There are different procedures for individual investors or small investing enterprises and larger multinational corporations. In this article we cover the basic steps in applying for an E-2 Investor visa at the U.S. Embassy in Paris.

Qualifying for E-2

Application for a Treaty Investor (E-2) visa is a two-step process. First, the U.S. business (the Enterprise) must qualify under the terms of U.S. law and regulation; second, the investor, or the employee (the Applicant) of the enterprise must apply for the visa to be placed in his/her passport.

The enterprise must meet the following conditions for E-2 status:

(a) The Enterprise must be majority-owned, as well as developed and directed by nationals of the Treaty Country.
  (b)   Individual employees must have the same nationality as the Enterprise to qualify.
  (c)   The Enterprise must be real and operating and the investment must be substantial.

Applicants who are employees of the enterprise must either:

(a) be going to the U.S. to work at an executive/managerial level on temporary basis
      Or
  (b)   be going to the U.S. to use their special skills which are (1) essential to the Company's operations in the United States and (2) not readily available in the U.S. labor market.

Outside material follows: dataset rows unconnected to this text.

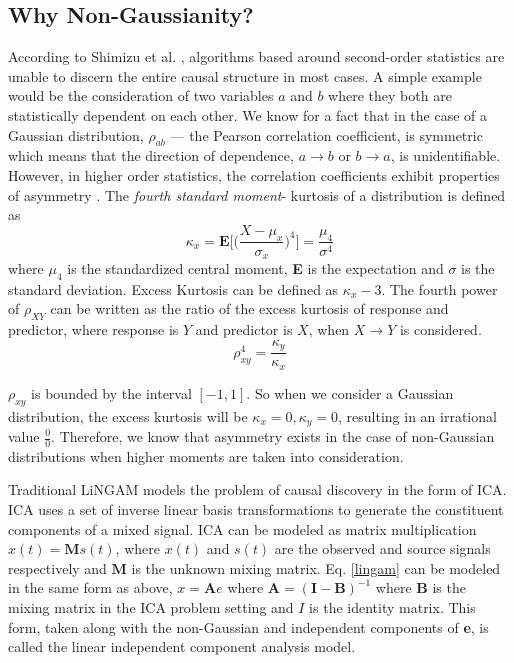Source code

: \documentclass{article}
\begin{document}
\subsection{Why Non-Gaussianity?}
According to Shimizu et al. \cite{JMLR:v7:shimizu06a}, algorithms based around second-order statistics are unable to discern the entire causal structure in most cases. A simple example would be the consideration of two variables $a$ and $b$ where they both are statistically dependent on each other. We know for a fact that in the case of a Gaussian distribution, $\rho_{ab}$ — the Pearson correlation coefficient, is symmetric which means that the direction of dependence, $a \rightarrow b$ or $b \rightarrow a$, is unidentifiable. However, in higher order statistics, the correlation coefficients exhibit properties of asymmetry \cite{Dodge2001,Dodge2009}.
The \textit{fourth standard moment}- kurtosis of a distribution is defined as 
\begin{equation}
    \kappa_x = \textbf{E}\Big[\Big(\frac{X-\mu_x}{\sigma_x}\Big)^4\Big] = \frac{\mu_4}{\sigma^4}
\end{equation}
where $\mu_4$ is the standardized central moment, \textbf{E} is the expectation and $\sigma$ is the standard deviation. 
Excess Kurtosis can be defined as $\kappa_x-3$. The fourth power of $\rho_{XY}$ can be written as the ratio of the excess kurtosis of response and predictor, where response is $Y$ and predictor is $X$, when $X \rightarrow Y$ is considered.
\begin{equation}
\rho_{xy}^4 = \frac{\kappa_y}{\kappa_x}
\end{equation}

$\rho_{xy}$ is bounded by the interval $[-1,1]$.
So when we consider a Gaussian distribution, the excess kurtosis will be $\kappa_x = 0, \kappa_y = 0$, resulting in an irrational value $\frac{0}{0}$. Therefore, we know that asymmetry exists in the case of non-Gaussian distributions when higher moments are taken into consideration.


Traditional LiNGAM models the problem of causal discovery in the form of ICA. ICA uses a set of inverse linear basis transformations to generate the constituent components of a mixed signal. ICA can be modeled as matrix multiplication $x(t) = \textbf{M}s(t)$, where $x(t)$ and $s(t)$ are the observed and source signals respectively and $\textbf{M}$ is the unknown mixing matrix.
Eq. \eqref{lingam} can be modeled in the same form as above, $x = \textbf{A}e$ where $\textbf{A} = (\textbf{I}-\textbf{B})^{-1}$ where $\textbf{B}$ is the mixing matrix in the ICA problem setting and $I$ is the identity matrix. This form, taken along with the non-Gaussian and independent components of \textbf{e}, is called the linear independent component analysis model.
\end{document}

Submitting your E-2 visa application

Before submitting your application for an E-2 visa, you need to pay the application fee of 85 euros at any French post office (La Poste) and obtain a Mandat-Compte, account #2006L. You will be required to send the original postal receipt with the application.

U.S. Embassy, Paris requires that E-2 applications must be submitted in a binder divided into sections clearly separated by lettered or numbered tabs. A cover letter from your attorney or representative may be included outside the binder.

Required format of E-2 applications

Tab A or 1 Form DS-156 nonimmigrant visa application, one 5X5 cm photograph and Form DS-157, if appropriate. The Mandat-Compte receipt for the application fee should be stapled to the back of the DS-156 application form.
Tab B or 2 Photocopy of data (photo) page of passport. This tab should also include photocopies of the applicant’s prior US visas, as applicable.
Tab C or 3 Form DS-156E. Contact information must include an e-mail address.
Tab D or 4 Cover letter describing the Enterprise and the beneficiary addressing all requirements for E visa eligibility. If the company has previously qualified for E-2 visa status, include the date and location of the initial qualification. The letter may also include a paragraph concerning the applicant’s unequivocal intent to depart the U.S. when E-2 status ends.
Tab E or 5

Proof of treaty country ownership and controlling interest in the Enterprise. Articles of Incorporation, Secretary of State certificates, Minutes of Board of Directors’ meetings showing who the officers are and the distribution of capital and other documents of this nature may be included.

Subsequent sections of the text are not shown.